_Work to complete_: Nothing outside the range below should be printed. Output exactly the lines from the line with "techniques and numerical" to the line with "present a hair", both included.

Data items
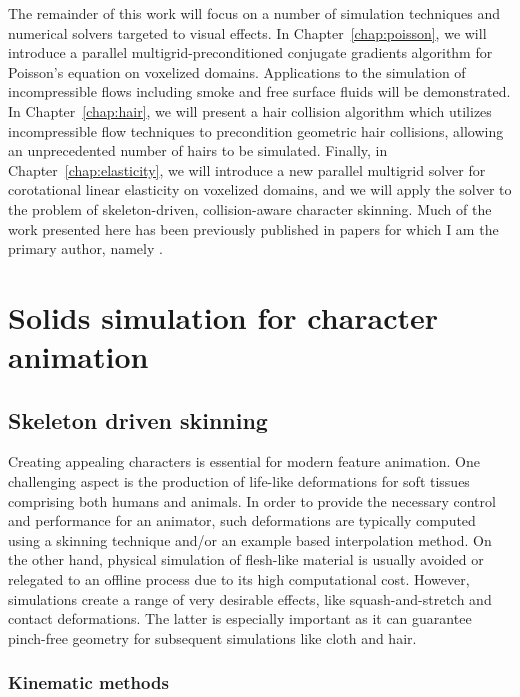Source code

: The remainder of this work will focus on a number of simulation
techniques and numerical solvers targeted to visual effects.  In
Chapter~\ref{chap:poisson}, we will introduce a parallel
multigrid-preconditioned conjugate gradients algorithm for Poisson's
equation on voxelized domains. Applications to the simulation of
incompressible flows including smoke and free surface fluids will be
demonstrated.  In Chapter~\ref{chap:hair}, we will
present a hair collision algorithm which utilizes incompressible flow
techniques to precondition geometric hair collisions, allowing an
unprecedented number of hairs to be simulated.  Finally, in
Chapter~\ref{chap:elasticity}, we will introduce a new parallel multigrid
solver for corotational linear elasticity on voxelized domains, and we
will apply the solver to the problem of skeleton-driven,
collision-aware character skinning.  Much of the work presented here
has been previously published in papers for which I am the primary
author, namely \cite{mcadams:2009:hair,mcadams:2010:mgpcg}.


\section{Solids simulation for character animation}

	\subsection{Skeleton driven skinning}
	Creating appealing characters is essential for modern feature animation. One challenging aspect is the production of life-like deformations for soft tissues comprising both humans and animals. In order to provide the necessary control and performance for an animator, such deformations are typically computed using a skinning technique and/or an example based interpolation method. On the other hand, physical simulation of flesh-like material is usually avoided or relegated to an offline process due to its high computational cost. However, simulations create a range of very desirable effects, like squash-and-stretch and contact deformations. The latter is especially important as it can guarantee pinch-free geometry for subsequent simulations like cloth and hair. 
		\subsubsection{Kinematic methods}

_Final answer_:
techniques and numerical solvers targeted to visual effects.  In
Chapter~\ref{chap:poisson}, we will introduce a parallel
multigrid-preconditioned conjugate gradients algorithm for Poisson's
equation on voxelized domains. Applications to the simulation of
incompressible flows including smoke and free surface fluids will be
demonstrated.  In Chapter~\ref{chap:hair}, we will
present a hair collision algorithm which utilizes incompressible flow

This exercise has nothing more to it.